Pluck, like low –hanging fruit the opportunity to live your dreams.
It’s there. Waiting for you.
It grew from seed, to sapling to maturity under the glow of sun and youthful wishes. It leafed into a fullness with loving crooning and tears. Then determination followed by surrender brought blossoms to the branches and the buds of fruit with the music of prayer.
And here it is, finally. Lush and ripe and full of the promise of satisfaction. All I have to do is stretch out a hand and pluck it. Each morning for the last week, I’ve thought about it. Savored it.
Each morning for the last week I’ve loved the knowledge that the moment is here. The window is open and my dreams are ready for me to step in and embrace them. I’ve worked my lifetime for this opportunity – and yet, each morning I bask in the feeling of it being here and I do not reach out and take it.
Why don’t I take it? It’s there! I worked hard to get this far and I can have it with a word. Why haven’t I accepted it?
Is it because I have such difficulty receiving? Why do I block myself from receiving?
Is it the absolute knowledge that if I take it, if I reach my hand out and harvest this fruit that I have worked so hard to grow from seed – everything will be changed.
Everything will be different.
Such is the nature of what I have yearned for. Such is the life I have struggled to allow. I cannot accept my dreams and gift without being ready to release all that I have at this moment. All that I have today will shift and lurch and become something different the moment I pluck this opportunity. I will never be the same. I may be better, or not. I may be stronger or wiser or more empowered. But I will never again be what I am this day.
And I admit there is hesitation in letting go of what I know for a life I have only imagined.
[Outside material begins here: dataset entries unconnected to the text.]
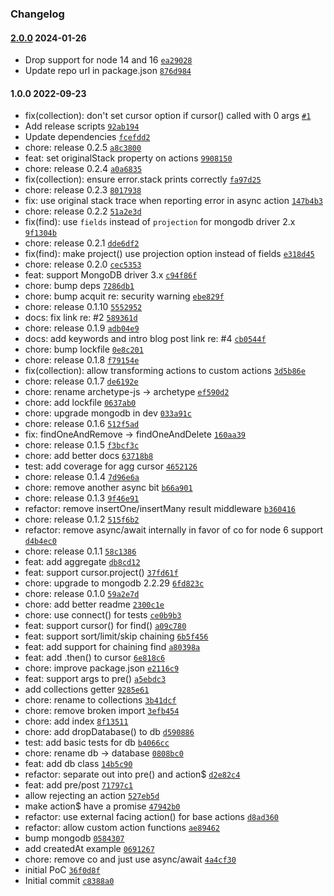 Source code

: ### Changelog

#### [2.0.0](https://github.com/aptoma/monogram/compare/1.0.0...2.0.0) 2024-01-26

- Drop support for node 14 and 16 [`ea29028`](https://github.com/aptoma/monogram/commit/ea290284f433b0891071bf9dc63a02a5d03a919c)
- Update repo url in package.json [`876d984`](https://github.com/aptoma/monogram/commit/876d9846a7088dcee905d71a24b284d0d81fcdd2)

#### 1.0.0 2022-09-23

- fix(collection): don't set cursor option if cursor() called with 0 args [`#1`](https://github.com/aptoma/monogram/issues/1)
- Add release scripts [`92ab194`](https://github.com/aptoma/monogram/commit/92ab19470b5c805f88569ce002f1b4904eb7e699)
- Update dependencies [`fcefdd2`](https://github.com/aptoma/monogram/commit/fcefdd2d210c6e8cfb39de9650f2565b47e6f0c8)
- chore: release 0.2.5 [`a8c3800`](https://github.com/aptoma/monogram/commit/a8c38002d5071f463dec2737168a32d3f594a7fc)
- feat: set originalStack property on actions [`9908150`](https://github.com/aptoma/monogram/commit/99081503edfd758b822083da3ae7c3bbf8a4cce6)
- chore: release 0.2.4 [`a0a6835`](https://github.com/aptoma/monogram/commit/a0a683525c17632f853dbe85e79518e00a899698)
- fix(collection): ensure error.stack prints correctly [`fa97d25`](https://github.com/aptoma/monogram/commit/fa97d255f5ffcab050829f50ea80e26e5e58b848)
- chore: release 0.2.3 [`8017938`](https://github.com/aptoma/monogram/commit/801793802462fa4cb501ae37f5ec026b43341d58)
- fix: use original stack trace when reporting error in async action [`147b4b3`](https://github.com/aptoma/monogram/commit/147b4b3d7607f7e00d883af94389b0d426c7d2f1)
- chore: release 0.2.2 [`51a2e3d`](https://github.com/aptoma/monogram/commit/51a2e3d0434532e485ebd06237ac9211af0f8abf)
- fix(find): use `fields` instead of `projection` for mongodb driver 2.x [`9f1304b`](https://github.com/aptoma/monogram/commit/9f1304b091c09ce12d4809076bd13f06d0d2df58)
- chore: release 0.2.1 [`dde6df2`](https://github.com/aptoma/monogram/commit/dde6df271a0d5f00e7cd335daad989cba8830cb5)
- fix(find): make project() use projection option instead of fields [`e318d45`](https://github.com/aptoma/monogram/commit/e318d45476dc40d063c6c451b1ed38af44654e03)
- chore: release 0.2.0 [`cec5353`](https://github.com/aptoma/monogram/commit/cec53535a465d8454522e543b8c5ee4af4cc43b5)
- feat: support MongoDB driver 3.x [`c94f86f`](https://github.com/aptoma/monogram/commit/c94f86f3cad83e048e014dbb8d6ea31f55f3fca7)
- chore: bump deps [`7286db1`](https://github.com/aptoma/monogram/commit/7286db1fb1ae580b7dd45bf0b36b5f034c99993d)
- chore: bump acquit re: security warning [`ebe829f`](https://github.com/aptoma/monogram/commit/ebe829f951241888ad09584a1882565998d66544)
- chore: release 0.1.10 [`5552952`](https://github.com/aptoma/monogram/commit/555295280bd4278c8d39a26b121775833af780b4)
- docs: fix link re: #2 [`589361d`](https://github.com/aptoma/monogram/commit/589361dca8e214207e4539afb92bdebb0e9f46a0)
- chore: release 0.1.9 [`adb04e9`](https://github.com/aptoma/monogram/commit/adb04e91e102a540fa6322d6f329e73f8256d6c8)
- docs: add keywords and intro blog post link re: #4 [`cb0544f`](https://github.com/aptoma/monogram/commit/cb0544fd0b91e2a744c3b13d2040c4579020da3e)
- chore: bump lockfile [`0e8c201`](https://github.com/aptoma/monogram/commit/0e8c2014eb66a7c5a6bcdaa4fced812a10ee84cb)
- chore: release 0.1.8 [`f79154e`](https://github.com/aptoma/monogram/commit/f79154ea48349e7a494201e285c87eaaa52d609a)
- fix(collection): allow transforming actions to custom actions [`3d5b86e`](https://github.com/aptoma/monogram/commit/3d5b86e93d066b2f4048cb73460cf201b9b69ef4)
- chore: release 0.1.7 [`de6192e`](https://github.com/aptoma/monogram/commit/de6192e91f2e956ee6809d8503cb61f5a0c5abaa)
- chore: rename archetype-js -&gt; archetype [`ef590d2`](https://github.com/aptoma/monogram/commit/ef590d28c9d8c181df18be8aa556f45a4caaf816)
- chore: add lockfile [`0637ab0`](https://github.com/aptoma/monogram/commit/0637ab089b810dff38f4bfeb0105e107ee4939fb)
- chore: upgrade mongodb in dev [`033a91c`](https://github.com/aptoma/monogram/commit/033a91c68da17e9928f760a82f01c7d62f691f10)
- chore: release 0.1.6 [`512f5ad`](https://github.com/aptoma/monogram/commit/512f5adca99bf11bf9c728faab34acdc43126635)
- fix: findOneAndRemove -&gt; findOneAndDelete [`160aa39`](https://github.com/aptoma/monogram/commit/160aa393c899ac0956114a63369e90d3e2786808)
- chore: release 0.1.5 [`f3bcf3c`](https://github.com/aptoma/monogram/commit/f3bcf3caa0e4c1a4400975dce888307bc366f05a)
- chore: add better docs [`63718b8`](https://github.com/aptoma/monogram/commit/63718b8dbcd5ddffaa362c4df1a3697af422bbc3)
- test: add coverage for agg cursor [`4652126`](https://github.com/aptoma/monogram/commit/4652126bfab766d0c10d362ed56ee2f0465af368)
- chore: release 0.1.4 [`7d96e6a`](https://github.com/aptoma/monogram/commit/7d96e6a633f9a2f3af4318b70b9dfb24768b07a2)
- chore: remove another async bit [`b66a901`](https://github.com/aptoma/monogram/commit/b66a9013cc65353579671910c8c7aa8bb35f5fad)
- chore: release 0.1.3 [`9f46e91`](https://github.com/aptoma/monogram/commit/9f46e91540980e7b071f2af770112e07b3fb6bf8)
- refactor: remove insertOne/insertMany result middleware [`b360416`](https://github.com/aptoma/monogram/commit/b360416272ca2fdd3582999e0533beca176c757a)
- chore: release 0.1.2 [`515f6b2`](https://github.com/aptoma/monogram/commit/515f6b23a53f34a9851f99ed32a1d297ddb63a2c)
- refactor: remove async/await internally in favor of co for node 6 support [`d4b4ec0`](https://github.com/aptoma/monogram/commit/d4b4ec068a0f8504e3ef77fa583c7e1bc91a5555)
- chore: release 0.1.1 [`58c1386`](https://github.com/aptoma/monogram/commit/58c1386f187f0c79aecf68a267c20b9d9dd3867b)
- feat: add aggregate [`db8cd12`](https://github.com/aptoma/monogram/commit/db8cd1292cdc80dd6b4927291594beeab358ba6e)
- feat: support cursor.project() [`37fd61f`](https://github.com/aptoma/monogram/commit/37fd61f6e599028ad3937042e203d68a40bcec4b)
- chore: upgrade to mongodb 2.2.29 [`6fd823c`](https://github.com/aptoma/monogram/commit/6fd823c7b62432ad429b57c0240820fb00d26421)
- chore: release 0.1.0 [`59a2e7d`](https://github.com/aptoma/monogram/commit/59a2e7dcd20f3686c562ce7fb90f036177d0cae4)
- chore: add better readme [`2300c1e`](https://github.com/aptoma/monogram/commit/2300c1e93a81dfec7277901362da7e0871b64cb0)
- chore: use connect() for tests [`ce0b9b3`](https://github.com/aptoma/monogram/commit/ce0b9b343298f648a6305f5cfafe0553991343f7)
- feat: support cursor() for find() [`a09c780`](https://github.com/aptoma/monogram/commit/a09c780aa455259560785328cf9e1172388f4346)
- feat: support sort/limit/skip chaining [`6b5f456`](https://github.com/aptoma/monogram/commit/6b5f456bad77904601cce2389a6b457836afadda)
- feat: add support for chaining find [`a80398a`](https://github.com/aptoma/monogram/commit/a80398aaea56b2b49c2bf62d2de3cc745945e3fc)
- feat: add .then() to cursor [`6e818c6`](https://github.com/aptoma/monogram/commit/6e818c61d4f101bb3c50266f71360f6dbe2ac74f)
- chore: improve package.json [`e2116c9`](https://github.com/aptoma/monogram/commit/e2116c90cd459c1651a9b39827d3e158c40398a4)
- feat: support args to pre() [`a5ebdc3`](https://github.com/aptoma/monogram/commit/a5ebdc31950dd525595dae103cdecec1d8a57346)
- add collections getter [`9285e61`](https://github.com/aptoma/monogram/commit/9285e619b49d27465a01a92461a3c92acd1d6faf)
- chore: rename to collections [`3b41dcf`](https://github.com/aptoma/monogram/commit/3b41dcfba48457796c6ffd2432e4e31c1ce205c0)
- chore: remove broken import [`3efb454`](https://github.com/aptoma/monogram/commit/3efb454d9e3c2f1c165abb5c1e2dbf7319f702f8)
- chore: add index [`8f13511`](https://github.com/aptoma/monogram/commit/8f13511516fa4edd12b7dc846858055ff3309907)
- chore: add dropDatabase() to db [`d590886`](https://github.com/aptoma/monogram/commit/d590886daf6ecc43d9e7be273625b717d48b6968)
- test: add basic tests for db [`b4066cc`](https://github.com/aptoma/monogram/commit/b4066cc539cb20f38815909276fc6427bdf0809e)
- chore: rename db -&gt; database [`0808bc0`](https://github.com/aptoma/monogram/commit/0808bc0094ff0861a05a68c4921d7290d3bb2f5c)
- feat: add db class [`14b5c90`](https://github.com/aptoma/monogram/commit/14b5c90236b9aa6e9e4b93ec780e9a7c1d0dfd3b)
- refactor: separate out into pre() and action$ [`d2e82c4`](https://github.com/aptoma/monogram/commit/d2e82c42c37020b6d71a6b28fe7d00ae437ea3f8)
- feat: add pre/post [`71797c1`](https://github.com/aptoma/monogram/commit/71797c140f841a74284e69e0b2416493e89091d1)
- allow rejecting an action [`527eb5d`](https://github.com/aptoma/monogram/commit/527eb5db6d9a589b865b4c1bc324e200e6aecf34)
- make action$ have a promise [`47942b0`](https://github.com/aptoma/monogram/commit/47942b02e2fbb708b8bad6f217e1e3b8adb9f258)
- refactor: use external facing action() for base actions [`d8ad360`](https://github.com/aptoma/monogram/commit/d8ad360d02e3743a4ba674c19996aea077707707)
- refactor: allow custom action functions [`ae89462`](https://github.com/aptoma/monogram/commit/ae89462fa690578ffdb9aa581f5fdcbc87f9e7fe)
- bump mongodb [`0584307`](https://github.com/aptoma/monogram/commit/0584307c23b813ded818a19fce3805c11f237e56)
- add createdAt example [`0691267`](https://github.com/aptoma/monogram/commit/06912675e3d75722859d9d38d855a34685a8b255)
- chore: remove co and just use async/await [`4a4cf30`](https://github.com/aptoma/monogram/commit/4a4cf303ea2385ddd5e435e1d4678adaf39ebb7e)
- initial PoC [`36f0d8f`](https://github.com/aptoma/monogram/commit/36f0d8fc3edce0547f860d677a49af141ea2636d)
- Initial commit [`c8388a0`](https://github.com/aptoma/monogram/commit/c8388a003fa4d014dcb8c5f09e4cee62aacff034)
Fear of the unknown.
But to accept it means grabbing hold with absolute conviction. It means putting all my trust in the outcome, all my weight into the acceptance. Belief in the Universe that I will be caught. Faith in the ones I love that they will support my change. Trust in my own strength and wisdom that I can handle all the changes that will come with this new life.
I am full of gratitude, bubbling with excitement for the adventure, and yet – I still have not plucked it. Shiny plump and succulent, I stare at it each morning and think, if I take this opportunity today – what will my tomorrow be?